(Beginning of Available data)

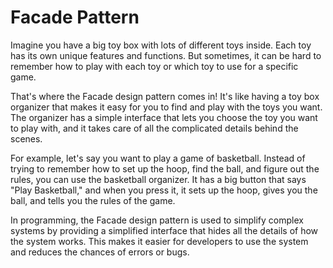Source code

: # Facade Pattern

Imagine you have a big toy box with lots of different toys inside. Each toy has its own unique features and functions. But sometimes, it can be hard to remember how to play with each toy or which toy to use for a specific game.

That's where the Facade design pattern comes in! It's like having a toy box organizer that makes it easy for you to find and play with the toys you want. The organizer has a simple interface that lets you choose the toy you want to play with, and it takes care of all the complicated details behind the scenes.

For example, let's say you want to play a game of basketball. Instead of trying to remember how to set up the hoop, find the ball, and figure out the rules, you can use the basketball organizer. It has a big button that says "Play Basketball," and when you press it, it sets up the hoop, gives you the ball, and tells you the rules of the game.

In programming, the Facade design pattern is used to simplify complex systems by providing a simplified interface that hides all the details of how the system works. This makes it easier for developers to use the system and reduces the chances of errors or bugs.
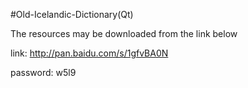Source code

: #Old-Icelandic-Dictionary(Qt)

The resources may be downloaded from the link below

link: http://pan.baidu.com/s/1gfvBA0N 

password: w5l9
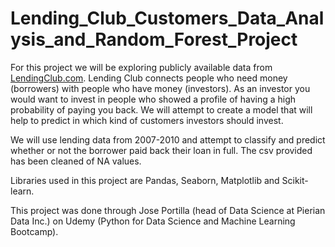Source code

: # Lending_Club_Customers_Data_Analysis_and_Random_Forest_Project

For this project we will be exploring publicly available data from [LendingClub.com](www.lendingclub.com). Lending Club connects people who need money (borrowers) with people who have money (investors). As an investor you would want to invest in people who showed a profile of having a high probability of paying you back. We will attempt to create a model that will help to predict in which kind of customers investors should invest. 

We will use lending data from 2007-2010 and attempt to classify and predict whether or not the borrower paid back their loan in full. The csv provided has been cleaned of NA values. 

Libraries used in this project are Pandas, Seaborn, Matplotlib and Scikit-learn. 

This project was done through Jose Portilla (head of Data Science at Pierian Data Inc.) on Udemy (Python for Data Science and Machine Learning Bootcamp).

(End of Available data)
(Beginning of Available data)

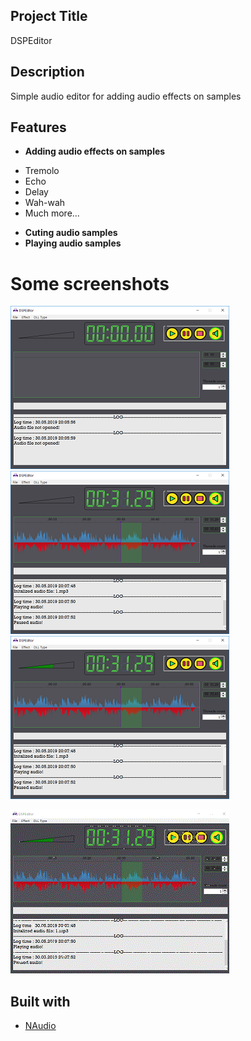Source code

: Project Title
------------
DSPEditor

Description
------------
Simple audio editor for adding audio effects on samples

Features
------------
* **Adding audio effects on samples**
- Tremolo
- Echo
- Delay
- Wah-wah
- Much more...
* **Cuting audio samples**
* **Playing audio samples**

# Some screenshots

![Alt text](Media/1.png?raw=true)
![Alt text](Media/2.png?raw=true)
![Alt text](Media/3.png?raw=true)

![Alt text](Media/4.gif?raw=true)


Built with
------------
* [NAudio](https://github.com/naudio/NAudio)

(End of Available data)
(Beginning of Available data)

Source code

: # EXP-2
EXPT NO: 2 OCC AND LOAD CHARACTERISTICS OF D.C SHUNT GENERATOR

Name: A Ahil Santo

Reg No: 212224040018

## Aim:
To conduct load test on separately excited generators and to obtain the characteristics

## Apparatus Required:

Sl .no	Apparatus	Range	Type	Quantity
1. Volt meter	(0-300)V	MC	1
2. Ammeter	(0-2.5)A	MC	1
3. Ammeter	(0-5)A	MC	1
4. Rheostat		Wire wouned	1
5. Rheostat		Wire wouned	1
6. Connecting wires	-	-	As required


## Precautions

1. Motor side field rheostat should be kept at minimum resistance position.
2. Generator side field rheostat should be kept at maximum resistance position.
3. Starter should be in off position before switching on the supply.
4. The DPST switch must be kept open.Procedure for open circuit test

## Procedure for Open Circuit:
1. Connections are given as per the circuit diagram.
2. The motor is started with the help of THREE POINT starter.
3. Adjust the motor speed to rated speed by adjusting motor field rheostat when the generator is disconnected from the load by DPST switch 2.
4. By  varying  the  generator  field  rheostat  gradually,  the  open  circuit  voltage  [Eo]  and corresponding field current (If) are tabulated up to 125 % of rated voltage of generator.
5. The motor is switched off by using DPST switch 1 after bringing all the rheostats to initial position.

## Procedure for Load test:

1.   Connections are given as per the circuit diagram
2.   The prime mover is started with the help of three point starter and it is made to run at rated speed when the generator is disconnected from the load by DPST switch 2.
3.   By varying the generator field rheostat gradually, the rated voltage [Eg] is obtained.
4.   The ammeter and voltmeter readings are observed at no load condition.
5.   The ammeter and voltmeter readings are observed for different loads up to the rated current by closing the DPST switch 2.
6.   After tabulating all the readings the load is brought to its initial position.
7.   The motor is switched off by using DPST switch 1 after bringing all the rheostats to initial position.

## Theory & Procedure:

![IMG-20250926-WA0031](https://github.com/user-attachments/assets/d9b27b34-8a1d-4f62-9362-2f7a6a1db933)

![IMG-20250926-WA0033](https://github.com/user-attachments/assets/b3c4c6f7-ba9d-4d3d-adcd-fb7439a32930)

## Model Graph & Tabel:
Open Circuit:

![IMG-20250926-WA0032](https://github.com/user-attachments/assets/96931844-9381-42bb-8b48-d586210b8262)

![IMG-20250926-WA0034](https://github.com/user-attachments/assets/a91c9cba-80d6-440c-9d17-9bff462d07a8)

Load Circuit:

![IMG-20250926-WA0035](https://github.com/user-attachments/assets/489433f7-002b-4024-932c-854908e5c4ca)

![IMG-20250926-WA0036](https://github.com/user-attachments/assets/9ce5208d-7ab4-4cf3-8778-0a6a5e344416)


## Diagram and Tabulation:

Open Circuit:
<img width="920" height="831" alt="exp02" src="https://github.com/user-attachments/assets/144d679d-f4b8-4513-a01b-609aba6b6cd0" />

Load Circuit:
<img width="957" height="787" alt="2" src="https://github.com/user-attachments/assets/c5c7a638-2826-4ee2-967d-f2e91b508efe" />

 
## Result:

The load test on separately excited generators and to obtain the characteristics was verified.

(End of Available data)

**Description of the task**
Copy each line above holding "generators".

**Answer**
To conduct load test on separately excited generators and to obtain the characteristics
The load test on separately excited generators and to obtain the characteristics was verified.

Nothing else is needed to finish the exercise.